I’d need to make sure to present as many options as I could, to make sure that I wasn’t excluding something I consider an edge case, and let the voting do the elimination for me. Also, this would eliminate things from the group that didn’t belong, but it couldn’t bring things into the group I hadn’t mentioned.

The original list and votes is available here, in this twitter thread, and once I had that done, I made an excel spreadsheet to put together that information in a usable form. Specifically, I wanted to make sure I dropped all the ‘neutral’ votes in case there were some votes that were swayed by that one way or another, and I wanted to know which Pokemon got the most yes votes, even if they didn’t necessarily have the largest percentage of yes votes.

Twitter polls degrade over the course of a thread; I expect that the earliest pokemon to vote on would get the most votes, and therefore probably the most contentious opinions. For comparison, in this thread, the Poke that got the most votes (Ditto) got 275 and the Poke that got the least (Phione) got 108, meaning more than half people didn’t reach the bottom of the thread.

Finally, I had to have some kind of a cutoff. My notion is that if a Pokemon got more than 50% ‘yes’ votes on its roundness, it was round. I didn’t want to define roundness, but would rather let roundness be extrapolated from the vote. This limit then presented a barrier between ’round’ and ‘not round,’ a roundary if you will.

What did we end up with?

Well, we got a graph.

In our list of 56 pokemon, 28 were considered below roundness, and mostly the Pokemon that are round are very much considered round.

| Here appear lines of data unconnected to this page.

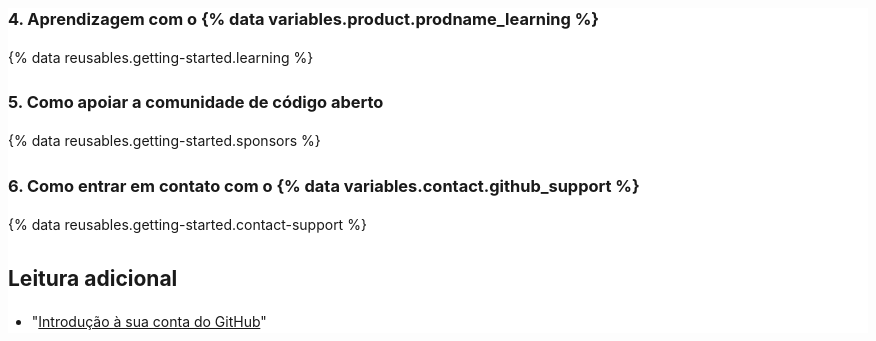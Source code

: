 ### 4. Aprendizagem com o {% data variables.product.prodname_learning %}
{% data reusables.getting-started.learning %}

### 5. Como apoiar a comunidade de código aberto
{% data reusables.getting-started.sponsors %}

### 6. Como entrar em contato com o {% data variables.contact.github_support %}
{% data reusables.getting-started.contact-support %}
## Leitura adicional

- "[Introdução à sua conta do GitHub](/get-started/onboarding/getting-started-with-your-github-account)"
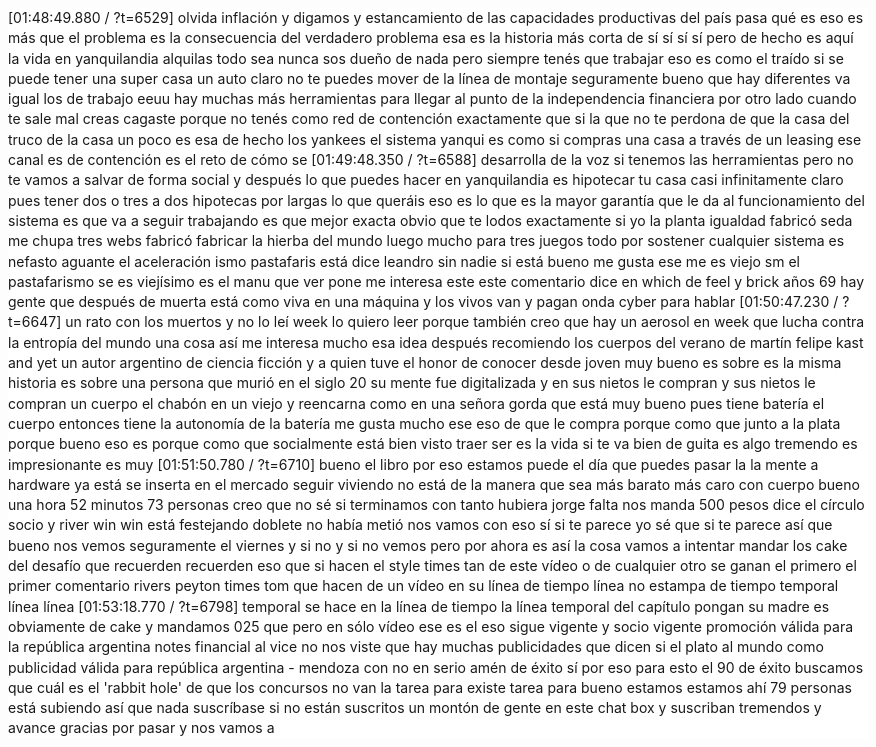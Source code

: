 [01:48:49.880 / ?t=6529]
olvida inflación y digamos y estancamiento de las capacidades productivas del país pasa qué es eso es más que el problema es la consecuencia del verdadero problema esa es la historia más corta de sí sí sí sí pero de hecho es aquí la vida en yanquilandia alquilas todo sea nunca sos dueño de nada pero siempre tenés que trabajar eso es como el traído si se puede tener una super casa un auto claro no te puedes mover de la línea de montaje seguramente bueno que hay diferentes va igual los de trabajo eeuu hay muchas más herramientas para llegar al punto de la independencia financiera por otro lado cuando te sale mal creas cagaste porque no tenés como red de contención exactamente que si la que no te perdona de que la casa del truco de la casa un poco es esa de hecho los yankees el sistema yanqui es como si compras una casa a través de un leasing ese canal es de contención es el reto de cómo se 
[01:49:48.350 / ?t=6588]
desarrolla de la voz si tenemos las herramientas pero no te vamos a salvar de forma social y después lo que puedes hacer en yanquilandia es hipotecar tu casa casi infinitamente claro pues tener dos o tres a dos hipotecas por largas lo que queráis eso es lo que es la mayor garantía que le da al funcionamiento del sistema es que va a seguir trabajando es que mejor exacta obvio que te lodos exactamente si yo la planta igualdad fabricó seda me chupa tres webs fabricó fabricar la hierba del mundo luego mucho para tres juegos todo por sostener cualquier sistema es nefasto aguante el aceleración ismo pastafaris está dice leandro sin nadie si está bueno me gusta ese me es viejo sm el pastafarismo se es viejísimo es el manu que ver pone me interesa este este comentario dice en which de feel y brick años 69 hay gente que después de muerta está como viva en una máquina y los vivos van y pagan onda cyber para hablar 
[01:50:47.230 / ?t=6647]
un rato con los muertos y no lo leí week lo quiero leer porque también creo que hay un aerosol en week que lucha contra la entropía del mundo una cosa así me interesa mucho esa idea después recomiendo los cuerpos del verano de martín felipe kast and yet un autor argentino de ciencia ficción y a quien tuve el honor de conocer desde joven muy bueno es sobre es la misma historia es sobre una persona que murió en el siglo 20 su mente fue digitalizada y en sus nietos le compran y sus nietos le compran un cuerpo el chabón en un viejo y reencarna como en una señora gorda que está muy bueno pues tiene batería el cuerpo entonces tiene la autonomía de la batería me gusta mucho ese eso de que le compra porque como que junto a la plata porque bueno eso es porque como que socialmente está bien visto traer ser es la vida si te va bien de guita es algo tremendo es impresionante es muy 
[01:51:50.780 / ?t=6710]
bueno el libro por eso estamos puede el día que puedes pasar la la mente a hardware ya está se inserta en el mercado seguir viviendo no está de la manera que sea más barato más caro con cuerpo bueno una hora 52 minutos 73 personas creo que no sé si terminamos con tanto hubiera jorge falta nos manda 500 pesos dice el círculo socio y river win win está festejando doblete no había metió nos vamos con eso sí si te parece yo sé que si te parece así que bueno nos vemos seguramente el viernes y si no y si no vemos pero por ahora es así la cosa vamos a intentar mandar los cake del desafío que recuerden recuerden eso que si hacen el style times tan de este vídeo o de cualquier otro se ganan el primero el primer comentario rivers peyton times tom que hacen de un vídeo en su línea de tiempo línea no estampa de tiempo temporal línea línea 
[01:53:18.770 / ?t=6798]
temporal se hace en la línea de tiempo la línea temporal del capítulo pongan su madre es obviamente de cake y mandamos 025 que pero en sólo vídeo ese es el eso sigue vigente y socio vigente promoción válida para la república argentina notes financial al vice no nos viste que hay muchas publicidades que dicen si el plato al mundo como publicidad válida para república argentina - mendoza con no en serio amén de éxito sí por eso para esto el 90 de éxito buscamos que cuál es el 'rabbit hole' de que los concursos no van la tarea para existe tarea para bueno estamos estamos ahí 79 personas está subiendo así que nada suscríbase si no están suscritos un montón de gente en este chat box y suscriban tremendos y avance gracias por pasar y nos vamos a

The grouping that hang around the middle are Pokemon with what looks like a reasonable degree of contention; after all, Donphan is considered round, and Magnezone isn’t. Corsola is comfortably Very Round (72%) while Cloyster is much more contentious (55%), but the two have very similar silhouettes. Aegislash’s primary defining visual element is a circle, while Donphan is an elephant, yet the former is ‘not round,’ and the latter is. Donphan does roll up in a ball, but neither Miltank nor Scolipede crossed the roundary, and Donphan did.

Similarly, Jumpluff is almost the roundest pokemon voted on (99.2%!) and Weezing is similarly heavily round (91%) despite the fact that neither of them are even vaguely spheres – they’re made up of spheres stuck together.

Some traits of roundness then, by observation:

  • Smiling! Pokemon with visible faces that smile seem to be Round
  • Face-as-body! If your whole body is occupied by your face (Corsola, Glalie, Cloyster style), you seem to be seen as round
  • Limbs are either/or. Primeape and Snorlax have limbs, and are round, but Miltank has limbs and it’s not.
  • A round feature isn’t enough. Wailord, Magnezone and Aegislash are all ‘not round’ despite having that absolutely being the dominant shape of their bodies

Now, you might wonder to yourself, where’d this idea even come from? Well, I went and did some personal archaeology wondering about where I got the question of ‘what would a team of roundybois look like,’ and it turns out it was this tweet from one Sav Wolfe, from back in 2018. Yes, I apparently keep thinking about tweets a long time after they pass.